» **SUPPLIED RECORDS**:
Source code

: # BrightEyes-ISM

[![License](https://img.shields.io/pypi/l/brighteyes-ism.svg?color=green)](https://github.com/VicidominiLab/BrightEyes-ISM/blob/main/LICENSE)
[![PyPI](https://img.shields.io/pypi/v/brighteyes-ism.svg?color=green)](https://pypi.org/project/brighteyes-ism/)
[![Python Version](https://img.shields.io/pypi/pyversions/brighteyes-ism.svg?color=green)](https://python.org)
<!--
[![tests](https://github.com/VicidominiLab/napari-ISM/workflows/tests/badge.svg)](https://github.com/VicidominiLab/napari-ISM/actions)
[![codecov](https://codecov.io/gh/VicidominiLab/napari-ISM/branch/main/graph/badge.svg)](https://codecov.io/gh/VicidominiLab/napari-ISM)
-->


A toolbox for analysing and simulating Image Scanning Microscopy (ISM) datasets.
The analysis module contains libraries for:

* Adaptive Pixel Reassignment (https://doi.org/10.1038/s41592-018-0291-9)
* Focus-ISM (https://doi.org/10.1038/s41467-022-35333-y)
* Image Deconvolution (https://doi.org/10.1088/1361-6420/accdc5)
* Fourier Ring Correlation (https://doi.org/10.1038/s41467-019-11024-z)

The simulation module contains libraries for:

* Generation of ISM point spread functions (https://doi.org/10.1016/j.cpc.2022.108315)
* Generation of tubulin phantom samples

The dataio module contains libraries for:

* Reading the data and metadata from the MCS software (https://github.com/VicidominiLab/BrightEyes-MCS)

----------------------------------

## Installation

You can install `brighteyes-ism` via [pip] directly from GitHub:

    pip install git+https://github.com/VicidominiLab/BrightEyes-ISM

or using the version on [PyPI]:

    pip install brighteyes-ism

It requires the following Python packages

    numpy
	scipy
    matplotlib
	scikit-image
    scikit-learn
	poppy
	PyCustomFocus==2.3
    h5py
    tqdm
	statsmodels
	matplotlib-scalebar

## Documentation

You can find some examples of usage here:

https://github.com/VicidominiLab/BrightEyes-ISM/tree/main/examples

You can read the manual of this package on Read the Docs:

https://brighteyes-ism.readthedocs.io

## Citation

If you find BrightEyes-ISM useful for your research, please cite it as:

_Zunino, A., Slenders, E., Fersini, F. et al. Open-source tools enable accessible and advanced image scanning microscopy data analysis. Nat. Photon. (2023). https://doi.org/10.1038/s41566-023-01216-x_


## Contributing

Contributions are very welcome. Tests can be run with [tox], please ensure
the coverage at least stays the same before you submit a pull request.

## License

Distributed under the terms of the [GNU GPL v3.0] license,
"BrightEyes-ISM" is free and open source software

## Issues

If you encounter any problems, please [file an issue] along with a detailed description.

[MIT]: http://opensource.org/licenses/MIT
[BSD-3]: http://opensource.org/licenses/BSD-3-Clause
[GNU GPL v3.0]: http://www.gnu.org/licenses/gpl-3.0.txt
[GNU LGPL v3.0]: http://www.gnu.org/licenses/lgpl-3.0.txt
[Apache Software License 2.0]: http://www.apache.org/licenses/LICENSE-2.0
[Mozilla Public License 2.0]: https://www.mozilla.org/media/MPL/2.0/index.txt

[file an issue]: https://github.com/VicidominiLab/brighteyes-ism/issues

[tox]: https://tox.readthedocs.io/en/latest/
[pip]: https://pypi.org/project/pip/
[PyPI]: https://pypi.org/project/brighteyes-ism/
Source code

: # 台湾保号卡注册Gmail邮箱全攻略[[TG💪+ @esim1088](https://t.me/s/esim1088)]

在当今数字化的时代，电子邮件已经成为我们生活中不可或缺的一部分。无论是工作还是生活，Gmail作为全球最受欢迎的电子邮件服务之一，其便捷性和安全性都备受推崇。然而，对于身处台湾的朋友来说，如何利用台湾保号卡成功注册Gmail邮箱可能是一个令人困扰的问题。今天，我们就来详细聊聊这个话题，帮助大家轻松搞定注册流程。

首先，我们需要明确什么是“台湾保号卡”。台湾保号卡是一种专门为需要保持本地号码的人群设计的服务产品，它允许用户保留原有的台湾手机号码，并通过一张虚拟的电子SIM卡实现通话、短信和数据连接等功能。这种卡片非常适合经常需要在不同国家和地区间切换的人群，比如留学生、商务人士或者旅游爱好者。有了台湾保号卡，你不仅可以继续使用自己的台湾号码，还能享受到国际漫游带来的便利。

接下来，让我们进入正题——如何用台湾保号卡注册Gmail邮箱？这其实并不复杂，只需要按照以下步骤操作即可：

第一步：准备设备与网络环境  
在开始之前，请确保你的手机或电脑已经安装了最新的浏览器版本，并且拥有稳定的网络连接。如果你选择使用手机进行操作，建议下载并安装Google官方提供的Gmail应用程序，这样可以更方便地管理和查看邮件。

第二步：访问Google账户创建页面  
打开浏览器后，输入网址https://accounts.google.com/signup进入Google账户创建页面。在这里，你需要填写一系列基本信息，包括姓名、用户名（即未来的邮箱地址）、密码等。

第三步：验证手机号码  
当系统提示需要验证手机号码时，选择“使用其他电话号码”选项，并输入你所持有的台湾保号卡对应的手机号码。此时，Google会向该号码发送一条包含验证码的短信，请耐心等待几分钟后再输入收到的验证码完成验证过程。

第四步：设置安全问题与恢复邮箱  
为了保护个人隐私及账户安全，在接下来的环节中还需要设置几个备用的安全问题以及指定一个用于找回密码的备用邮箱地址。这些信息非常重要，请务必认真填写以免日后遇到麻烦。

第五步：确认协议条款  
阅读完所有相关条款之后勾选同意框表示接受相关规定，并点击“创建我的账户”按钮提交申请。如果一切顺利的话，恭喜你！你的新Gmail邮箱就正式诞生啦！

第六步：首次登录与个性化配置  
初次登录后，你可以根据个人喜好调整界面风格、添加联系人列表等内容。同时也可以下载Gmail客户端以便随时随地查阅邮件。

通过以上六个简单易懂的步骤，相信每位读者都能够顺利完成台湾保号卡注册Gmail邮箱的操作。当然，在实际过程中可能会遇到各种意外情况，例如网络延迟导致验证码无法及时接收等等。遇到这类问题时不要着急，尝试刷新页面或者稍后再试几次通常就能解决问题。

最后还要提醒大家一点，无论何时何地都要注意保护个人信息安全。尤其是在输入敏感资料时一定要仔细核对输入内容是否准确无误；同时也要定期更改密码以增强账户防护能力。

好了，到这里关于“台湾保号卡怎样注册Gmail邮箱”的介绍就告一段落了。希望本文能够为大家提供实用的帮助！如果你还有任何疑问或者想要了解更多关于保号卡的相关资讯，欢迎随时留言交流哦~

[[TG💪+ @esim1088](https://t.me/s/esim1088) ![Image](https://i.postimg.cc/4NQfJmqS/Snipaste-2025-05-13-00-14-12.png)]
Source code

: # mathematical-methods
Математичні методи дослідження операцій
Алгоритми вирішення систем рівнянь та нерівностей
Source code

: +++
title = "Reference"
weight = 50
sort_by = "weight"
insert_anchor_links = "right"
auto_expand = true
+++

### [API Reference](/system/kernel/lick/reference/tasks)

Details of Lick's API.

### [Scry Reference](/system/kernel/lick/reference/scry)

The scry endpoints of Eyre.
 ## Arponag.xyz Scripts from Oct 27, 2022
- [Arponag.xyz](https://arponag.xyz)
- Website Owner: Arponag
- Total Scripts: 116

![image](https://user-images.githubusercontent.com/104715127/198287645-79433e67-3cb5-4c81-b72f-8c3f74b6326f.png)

» **REQUIRED ACTION**:
Please copy every line in the entries where "from" appears.

» **RESULT OF THIS TASK**:
* Reading the data and metadata from the MCS software (https://github.com/VicidominiLab/BrightEyes-MCS)
You can install `brighteyes-ism` via [pip] directly from GitHub:
 ## Arponag.xyz Scripts from Oct 27, 2022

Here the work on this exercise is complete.